• _Exercise directions_
Make an exact copy of all the data.

• _Given data_
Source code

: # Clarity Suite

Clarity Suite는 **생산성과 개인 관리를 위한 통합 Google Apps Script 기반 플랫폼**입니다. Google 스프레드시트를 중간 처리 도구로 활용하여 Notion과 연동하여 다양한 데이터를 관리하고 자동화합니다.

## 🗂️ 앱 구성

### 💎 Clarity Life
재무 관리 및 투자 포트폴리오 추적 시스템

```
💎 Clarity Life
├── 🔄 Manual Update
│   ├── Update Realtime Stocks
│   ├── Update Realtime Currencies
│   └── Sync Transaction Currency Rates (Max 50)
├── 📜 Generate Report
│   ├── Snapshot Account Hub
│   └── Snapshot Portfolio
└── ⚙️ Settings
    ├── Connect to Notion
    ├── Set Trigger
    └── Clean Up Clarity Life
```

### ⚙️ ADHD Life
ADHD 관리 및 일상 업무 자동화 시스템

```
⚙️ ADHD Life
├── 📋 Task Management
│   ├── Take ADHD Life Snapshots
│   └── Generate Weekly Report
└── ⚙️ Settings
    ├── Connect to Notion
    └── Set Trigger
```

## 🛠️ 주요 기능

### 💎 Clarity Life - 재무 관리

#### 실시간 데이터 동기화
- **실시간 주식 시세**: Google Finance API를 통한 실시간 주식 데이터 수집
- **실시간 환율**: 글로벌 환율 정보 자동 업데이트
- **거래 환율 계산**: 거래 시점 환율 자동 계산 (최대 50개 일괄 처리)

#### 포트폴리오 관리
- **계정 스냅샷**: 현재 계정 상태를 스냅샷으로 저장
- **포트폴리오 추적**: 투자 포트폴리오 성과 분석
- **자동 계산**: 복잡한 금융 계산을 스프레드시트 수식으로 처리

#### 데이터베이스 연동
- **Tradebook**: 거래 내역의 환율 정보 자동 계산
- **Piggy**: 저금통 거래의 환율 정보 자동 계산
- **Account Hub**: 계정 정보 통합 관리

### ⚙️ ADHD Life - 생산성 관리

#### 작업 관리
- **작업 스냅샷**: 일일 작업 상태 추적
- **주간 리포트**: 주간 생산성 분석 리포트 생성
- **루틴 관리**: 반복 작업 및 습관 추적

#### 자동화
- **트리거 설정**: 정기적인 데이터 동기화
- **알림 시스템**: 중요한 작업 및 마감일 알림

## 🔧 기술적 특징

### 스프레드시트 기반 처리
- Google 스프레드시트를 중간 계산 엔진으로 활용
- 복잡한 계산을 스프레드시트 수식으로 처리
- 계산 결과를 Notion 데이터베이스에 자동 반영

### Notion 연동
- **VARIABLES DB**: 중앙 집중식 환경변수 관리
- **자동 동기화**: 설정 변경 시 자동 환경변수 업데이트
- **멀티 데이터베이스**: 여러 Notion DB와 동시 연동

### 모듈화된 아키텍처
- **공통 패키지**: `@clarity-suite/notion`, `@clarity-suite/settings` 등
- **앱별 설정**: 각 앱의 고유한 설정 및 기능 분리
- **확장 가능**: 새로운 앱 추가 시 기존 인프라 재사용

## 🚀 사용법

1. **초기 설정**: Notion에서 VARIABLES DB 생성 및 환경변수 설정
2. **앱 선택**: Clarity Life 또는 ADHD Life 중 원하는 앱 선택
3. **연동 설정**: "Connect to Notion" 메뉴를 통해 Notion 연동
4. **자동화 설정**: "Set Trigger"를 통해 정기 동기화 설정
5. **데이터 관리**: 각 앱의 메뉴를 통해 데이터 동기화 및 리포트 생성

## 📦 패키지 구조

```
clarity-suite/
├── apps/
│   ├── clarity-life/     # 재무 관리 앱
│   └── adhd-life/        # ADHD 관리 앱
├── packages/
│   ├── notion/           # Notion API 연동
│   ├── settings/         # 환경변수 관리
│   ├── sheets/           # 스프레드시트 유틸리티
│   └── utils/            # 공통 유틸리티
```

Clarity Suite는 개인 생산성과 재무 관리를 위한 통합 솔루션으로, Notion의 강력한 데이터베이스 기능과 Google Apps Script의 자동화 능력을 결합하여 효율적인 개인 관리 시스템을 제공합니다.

• _Written response_
Source code

: # Clarity Suite

Clarity Suite는 **생산성과 개인 관리를 위한 통합 Google Apps Script 기반 플랫폼**입니다. Google 스프레드시트를 중간 처리 도구로 활용하여 Notion과 연동하여 다양한 데이터를 관리하고 자동화합니다.

## 🗂️ 앱 구성

### 💎 Clarity Life
재무 관리 및 투자 포트폴리오 추적 시스템

```
💎 Clarity Life
├── 🔄 Manual Update
│   ├── Update Realtime Stocks
│   ├── Update Realtime Currencies
│   └── Sync Transaction Currency Rates (Max 50)
├── 📜 Generate Report
│   ├── Snapshot Account Hub
│   └── Snapshot Portfolio
└── ⚙️ Settings
    ├── Connect to Notion
    ├── Set Trigger
    └── Clean Up Clarity Life
```

### ⚙️ ADHD Life
ADHD 관리 및 일상 업무 자동화 시스템

```
⚙️ ADHD Life
├── 📋 Task Management
│   ├── Take ADHD Life Snapshots
│   └── Generate Weekly Report
└── ⚙️ Settings
    ├── Connect to Notion
    └── Set Trigger
```

## 🛠️ 주요 기능

### 💎 Clarity Life - 재무 관리

#### 실시간 데이터 동기화
- **실시간 주식 시세**: Google Finance API를 통한 실시간 주식 데이터 수집
- **실시간 환율**: 글로벌 환율 정보 자동 업데이트
- **거래 환율 계산**: 거래 시점 환율 자동 계산 (최대 50개 일괄 처리)

#### 포트폴리오 관리
- **계정 스냅샷**: 현재 계정 상태를 스냅샷으로 저장
- **포트폴리오 추적**: 투자 포트폴리오 성과 분석
- **자동 계산**: 복잡한 금융 계산을 스프레드시트 수식으로 처리

#### 데이터베이스 연동
- **Tradebook**: 거래 내역의 환율 정보 자동 계산
- **Piggy**: 저금통 거래의 환율 정보 자동 계산
- **Account Hub**: 계정 정보 통합 관리

### ⚙️ ADHD Life - 생산성 관리

#### 작업 관리
- **작업 스냅샷**: 일일 작업 상태 추적
- **주간 리포트**: 주간 생산성 분석 리포트 생성
- **루틴 관리**: 반복 작업 및 습관 추적

#### 자동화
- **트리거 설정**: 정기적인 데이터 동기화
- **알림 시스템**: 중요한 작업 및 마감일 알림

## 🔧 기술적 특징

### 스프레드시트 기반 처리
- Google 스프레드시트를 중간 계산 엔진으로 활용
- 복잡한 계산을 스프레드시트 수식으로 처리
- 계산 결과를 Notion 데이터베이스에 자동 반영

### Notion 연동
- **VARIABLES DB**: 중앙 집중식 환경변수 관리
- **자동 동기화**: 설정 변경 시 자동 환경변수 업데이트
- **멀티 데이터베이스**: 여러 Notion DB와 동시 연동

### 모듈화된 아키텍처
- **공통 패키지**: `@clarity-suite/notion`, `@clarity-suite/settings` 등
- **앱별 설정**: 각 앱의 고유한 설정 및 기능 분리
- **확장 가능**: 새로운 앱 추가 시 기존 인프라 재사용

## 🚀 사용법

1. **초기 설정**: Notion에서 VARIABLES DB 생성 및 환경변수 설정
2. **앱 선택**: Clarity Life 또는 ADHD Life 중 원하는 앱 선택
3. **연동 설정**: "Connect to Notion" 메뉴를 통해 Notion 연동
4. **자동화 설정**: "Set Trigger"를 통해 정기 동기화 설정
5. **데이터 관리**: 각 앱의 메뉴를 통해 데이터 동기화 및 리포트 생성

## 📦 패키지 구조

```
clarity-suite/
├── apps/
│   ├── clarity-life/     # 재무 관리 앱
│   └── adhd-life/        # ADHD 관리 앱
├── packages/
│   ├── notion/           # Notion API 연동
│   ├── settings/         # 환경변수 관리
│   ├── sheets/           # 스프레드시트 유틸리티
│   └── utils/            # 공통 유틸리티
```

Clarity Suite는 개인 생산성과 재무 관리를 위한 통합 솔루션으로, Notion의 강력한 데이터베이스 기능과 Google Apps Script의 자동화 능력을 결합하여 효율적인 개인 관리 시스템을 제공합니다.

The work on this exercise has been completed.